Interpretation of QED as a $U(1)$ gauge theory Forgive me if what I’m asking is too naive for this site. I'm a math student who is recently studying electrodynamics and gauge theory myself. While I'm aware of the fact that QED can be realized as a $U(1)$ gauge theory, I don't know if I have a valid understanding of this statement.
Let $A$ denote the electromagnetic 4-potential. I know that under a local gauge transformation $\mathcal{A} \mapsto \mathcal{A} + d\Lambda$, the wave function transforms correspondingly $\Psi' \mapsto e^{\frac{iq\Lambda}{\hbar}}\Psi$. Meanwhile, the Lagrangian $\mathcal{L}_{QED}$ remains unchanged under appropriate transformation of the covariant derivative. In that regard, the Lie group $U(1)$ describes the local symmetry, and the potential $A$ can be understood as a connection on the principle $U(1)$-bundle.
In the geometric realization, one can visualize the $U(1)$-bundle as the spacetime $\mathbb{R}^{1+3}$ with circles attached at each point. However, I'm wondering whether there is a physical interpretation of the fibre?  It is very attempting to think the fibre as all possible values of $\Psi(x,t)$ at a fixed spacetime point under different choices of $A$ (they have the same modulus). However, I have never seen this narrative in any physics book.
 A: You are mostly correct. However, I will note that it is the fields which transform under the gauge transformations, not the states. Indeed, the (physical) states are required to be gauge invariant. This can be understood in terms of demanding observables (expectation values/correlators) to be gauge invariant, but is also equivalent to the following: there are (broadly) two major quantization schemes for gauge theories.
One which first eliminates the constraints implied by the gauge invariance (for Maxwell's equations this would be the Gauss' law on B, but more broadly is the demand that the Biancci identities of the gauge theory are satisfied). In this scheme, states which are not gauge invariant never enter the picture. For a detailed description of this calculation, see volume 1 of Weinberg's QFT series (it's a difficult read, but there are many very good things in it).

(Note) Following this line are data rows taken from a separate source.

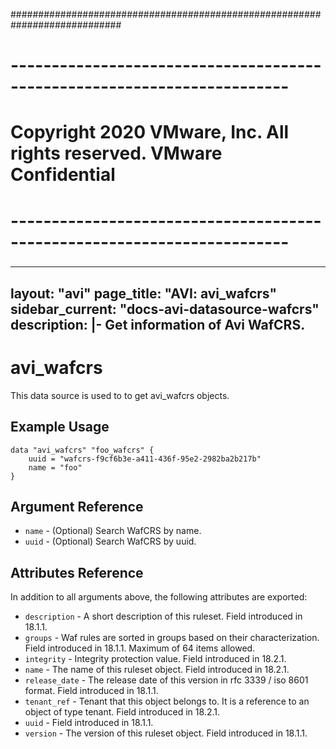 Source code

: ############################################################################
# ------------------------------------------------------------------------
# Copyright 2020 VMware, Inc.  All rights reserved. VMware Confidential
# ------------------------------------------------------------------------
###

---
layout: "avi"
page_title: "AVI: avi_wafcrs"
sidebar_current: "docs-avi-datasource-wafcrs"
description: |-
  Get information of Avi WafCRS.
---

# avi_wafcrs

This data source is used to to get avi_wafcrs objects.

## Example Usage

```hcl
data "avi_wafcrs" "foo_wafcrs" {
    uuid = "wafcrs-f9cf6b3e-a411-436f-95e2-2982ba2b217b"
    name = "foo"
}
```

## Argument Reference

* `name` - (Optional) Search WafCRS by name.
* `uuid` - (Optional) Search WafCRS by uuid.

## Attributes Reference

In addition to all arguments above, the following attributes are exported:

* `description` - A short description of this ruleset. Field introduced in 18.1.1.
* `groups` - Waf rules are sorted in groups based on their characterization. Field introduced in 18.1.1. Maximum of 64 items allowed.
* `integrity` - Integrity protection value. Field introduced in 18.2.1.
* `name` - The name of this ruleset object. Field introduced in 18.2.1.
* `release_date` - The release date of this version in rfc 3339 / iso 8601 format. Field introduced in 18.1.1.
* `tenant_ref` - Tenant that this object belongs to. It is a reference to an object of type tenant. Field introduced in 18.2.1.
* `uuid` - Field introduced in 18.1.1.
* `version` - The version of this ruleset object. Field introduced in 18.1.1.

The second strategy would be to quantize without worrying about the constraints and then impose the condition that all states are gauge invariant after the fact, essentially building a larger Hilbert space and then restricting to a subspace which respects the gauge invariance. This strategy can be implemented very nicely via the BRST formalism and has close relations to the Faddeev-Popov approach to gauge fixing. This may be of more interest to you if you're looking to think about the theory as a theory on a $U(1)$ principle bundle since the BRST operator used in this approach is essentially the vertical component of the differential over the bundle when we perform the usual decomposition into vertical and horizonal distributions.
There are many beautiful aspects of these things such as a relation between the above demands of gauge invariance and the on-shell vanishing of the Noether charges associated to the gauge transformations, but before getting to the second part of your question, let me clarify one last point on the setup which will lead nicely to the rest of my answer. There are a couple bundles floating around in the geometric picture. We first have the bundle of which the fields $\Psi$ are sections. We also have the principle $U(1)$ bundle you mention.
These two bundles are related via the frame field description. I maintain that this picture is a little more natural (though technically more complex) when we look at fields which are sections over the tangent or cotangent bundles, but nonetheless, our field $\Psi$ is a section over some $\mathbb{C}$ bundle over spacetime in the $U(1)$ case.
Now, we can introduce a frame field $z$ valued in $U(1)$ such that $\Psi=\psi z$ where $\psi$ is some complex-valued function over spacetime. This field $z$ is now a section over the $U(1)$ bundle you are thinking about, and there is a natural group action on $z$ given by the transition functions which induces an action of the transition functions on $\psi$ such that $\Psi$, which should be independent of the frame fields, remains invariant.
For a book that goes into some of these things (at least to some level), see V. Parameswaran Nair's QFT book. There is also this paper. Though its interest is in anomalies, the introductory sections discuss aspects of the geometric formulation of gauge theories.